Vox Populi: Using Community-Based Studies to Determine Best Management of Early-Stage Nonseminoma

Craig R. Nichols

Providence Cancer Center, Earle A. Chiles Research Institute, Portland, Oregon

Christian Kollmannsberger

British Columbia Cancer Agency-Vancouver Cancer Centre, University of British Columbia, Vancouver, British Columbia, Canada

In this issue of Journal of Clinical Oncology, there is a quiet shot across the bow of traditional surgical management of early-stage nonseminomatous germ cell tumor. The report by Tandstad et al1 entitled "Risk-Adapted Treatment in Clinical Stage I Nonseminomatous Germ Cell Testicular Cancer: The SWENOTECA Management Program" serves two important purposes. First, it amply (12 years, two countries, 26 centers) demonstrates the stunning success of nonsurgical management of clinical stage I testicular nonseminoma.

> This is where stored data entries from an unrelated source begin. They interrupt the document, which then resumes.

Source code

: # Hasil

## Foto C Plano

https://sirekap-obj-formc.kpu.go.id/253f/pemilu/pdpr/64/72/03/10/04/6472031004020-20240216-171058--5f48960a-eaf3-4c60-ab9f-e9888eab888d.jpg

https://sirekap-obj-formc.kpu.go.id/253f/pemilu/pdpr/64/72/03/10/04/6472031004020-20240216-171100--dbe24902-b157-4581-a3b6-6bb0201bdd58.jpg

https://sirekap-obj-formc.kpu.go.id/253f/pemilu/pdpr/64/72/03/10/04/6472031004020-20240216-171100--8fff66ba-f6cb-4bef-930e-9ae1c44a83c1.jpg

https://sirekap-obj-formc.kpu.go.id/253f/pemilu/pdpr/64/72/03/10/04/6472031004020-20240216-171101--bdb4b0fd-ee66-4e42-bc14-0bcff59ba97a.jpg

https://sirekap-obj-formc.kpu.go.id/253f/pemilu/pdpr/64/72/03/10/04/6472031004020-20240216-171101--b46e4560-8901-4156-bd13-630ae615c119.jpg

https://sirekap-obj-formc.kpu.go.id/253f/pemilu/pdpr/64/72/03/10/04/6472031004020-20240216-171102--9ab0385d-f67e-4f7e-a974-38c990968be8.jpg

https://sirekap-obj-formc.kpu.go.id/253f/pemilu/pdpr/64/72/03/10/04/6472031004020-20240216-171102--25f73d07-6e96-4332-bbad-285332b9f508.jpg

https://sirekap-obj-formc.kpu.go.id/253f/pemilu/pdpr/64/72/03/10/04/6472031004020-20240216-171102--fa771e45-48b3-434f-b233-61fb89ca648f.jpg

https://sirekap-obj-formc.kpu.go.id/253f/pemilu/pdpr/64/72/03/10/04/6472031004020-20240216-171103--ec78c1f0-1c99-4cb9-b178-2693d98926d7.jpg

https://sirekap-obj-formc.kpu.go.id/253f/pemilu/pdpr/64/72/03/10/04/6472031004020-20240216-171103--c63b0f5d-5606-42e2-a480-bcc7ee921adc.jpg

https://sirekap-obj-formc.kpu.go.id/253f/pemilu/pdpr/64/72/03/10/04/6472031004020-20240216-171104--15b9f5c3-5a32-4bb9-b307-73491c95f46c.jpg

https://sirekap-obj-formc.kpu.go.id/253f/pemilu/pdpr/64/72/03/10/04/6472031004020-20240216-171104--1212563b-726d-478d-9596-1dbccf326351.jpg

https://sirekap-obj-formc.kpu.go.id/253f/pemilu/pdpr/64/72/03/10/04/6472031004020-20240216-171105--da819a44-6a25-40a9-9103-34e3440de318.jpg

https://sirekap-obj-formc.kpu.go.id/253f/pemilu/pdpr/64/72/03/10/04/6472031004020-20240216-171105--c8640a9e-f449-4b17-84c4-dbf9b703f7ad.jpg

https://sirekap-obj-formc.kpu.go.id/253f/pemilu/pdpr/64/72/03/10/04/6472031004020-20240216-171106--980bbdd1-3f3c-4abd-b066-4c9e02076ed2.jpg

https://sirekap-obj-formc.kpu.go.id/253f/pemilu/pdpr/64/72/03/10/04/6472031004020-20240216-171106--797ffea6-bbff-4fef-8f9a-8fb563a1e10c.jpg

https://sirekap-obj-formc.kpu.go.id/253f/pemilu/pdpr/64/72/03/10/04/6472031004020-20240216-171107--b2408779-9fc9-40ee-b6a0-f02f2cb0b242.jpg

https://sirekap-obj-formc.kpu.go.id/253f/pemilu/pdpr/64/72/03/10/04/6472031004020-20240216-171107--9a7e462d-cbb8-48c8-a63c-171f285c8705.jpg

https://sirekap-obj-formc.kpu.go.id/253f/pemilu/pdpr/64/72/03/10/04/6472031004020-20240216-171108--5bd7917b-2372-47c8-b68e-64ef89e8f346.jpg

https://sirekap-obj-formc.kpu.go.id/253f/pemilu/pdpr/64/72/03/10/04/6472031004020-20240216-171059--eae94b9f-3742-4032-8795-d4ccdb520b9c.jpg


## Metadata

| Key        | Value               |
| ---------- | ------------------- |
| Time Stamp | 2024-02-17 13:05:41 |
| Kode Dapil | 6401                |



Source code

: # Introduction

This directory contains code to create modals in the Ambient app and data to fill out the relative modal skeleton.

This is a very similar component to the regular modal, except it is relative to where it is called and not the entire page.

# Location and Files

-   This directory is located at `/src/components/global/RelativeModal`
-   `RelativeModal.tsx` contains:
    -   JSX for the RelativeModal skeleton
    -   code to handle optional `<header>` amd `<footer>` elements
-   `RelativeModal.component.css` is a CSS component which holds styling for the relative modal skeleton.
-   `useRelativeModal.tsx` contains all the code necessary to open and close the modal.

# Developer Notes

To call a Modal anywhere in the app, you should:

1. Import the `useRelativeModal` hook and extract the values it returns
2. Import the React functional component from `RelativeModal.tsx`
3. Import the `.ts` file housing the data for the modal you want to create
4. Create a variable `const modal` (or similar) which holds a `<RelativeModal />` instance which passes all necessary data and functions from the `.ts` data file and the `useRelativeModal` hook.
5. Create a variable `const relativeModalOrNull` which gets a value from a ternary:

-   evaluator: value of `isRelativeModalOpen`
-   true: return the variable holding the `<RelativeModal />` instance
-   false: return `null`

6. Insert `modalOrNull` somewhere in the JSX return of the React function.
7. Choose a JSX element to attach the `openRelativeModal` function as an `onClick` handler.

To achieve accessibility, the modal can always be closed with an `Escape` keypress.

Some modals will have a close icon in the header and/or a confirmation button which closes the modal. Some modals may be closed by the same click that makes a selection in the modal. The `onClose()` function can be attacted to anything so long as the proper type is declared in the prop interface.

In this community-based study of risk-adapted approaches, which minimized treatment for most patients, no deaths from progressive testicular cancer were seen in 745 patients with clinical stage I testicular nonseminoma. Additionally, the study demonstrated very low relapse rates in all categories of patients and a cause-specific survival of nearly 100%. Second, it is an elegant and clear-cut example of one of the important emerging clinical research paradigms: widely implement thoughtful straightforward guidelines, coordinate these activities as part of medical care delivery, and then carefully measure and report the outcomes from a large population.2,3 This method of conducting research has enormous implications as it measures activity and outcomes right at the level that matters most: in the community in which the vast majority of patients receive care. Swedish and Norwegian Testicular Cancer Project (SWENOTECA) data were derived by the physicians providing care for patients with average testicular cancer using available technologies and medical teams possessing somewhat varied experience. This study is not a product of what we often see, which are data emerging from studies using only selected, fit, motivated patients who are optimally imaged and treated with high-end technologies and by experienced providers. The SWENOTECA study is one study for which we should have every confidence that the results can be duplicated in the community setting.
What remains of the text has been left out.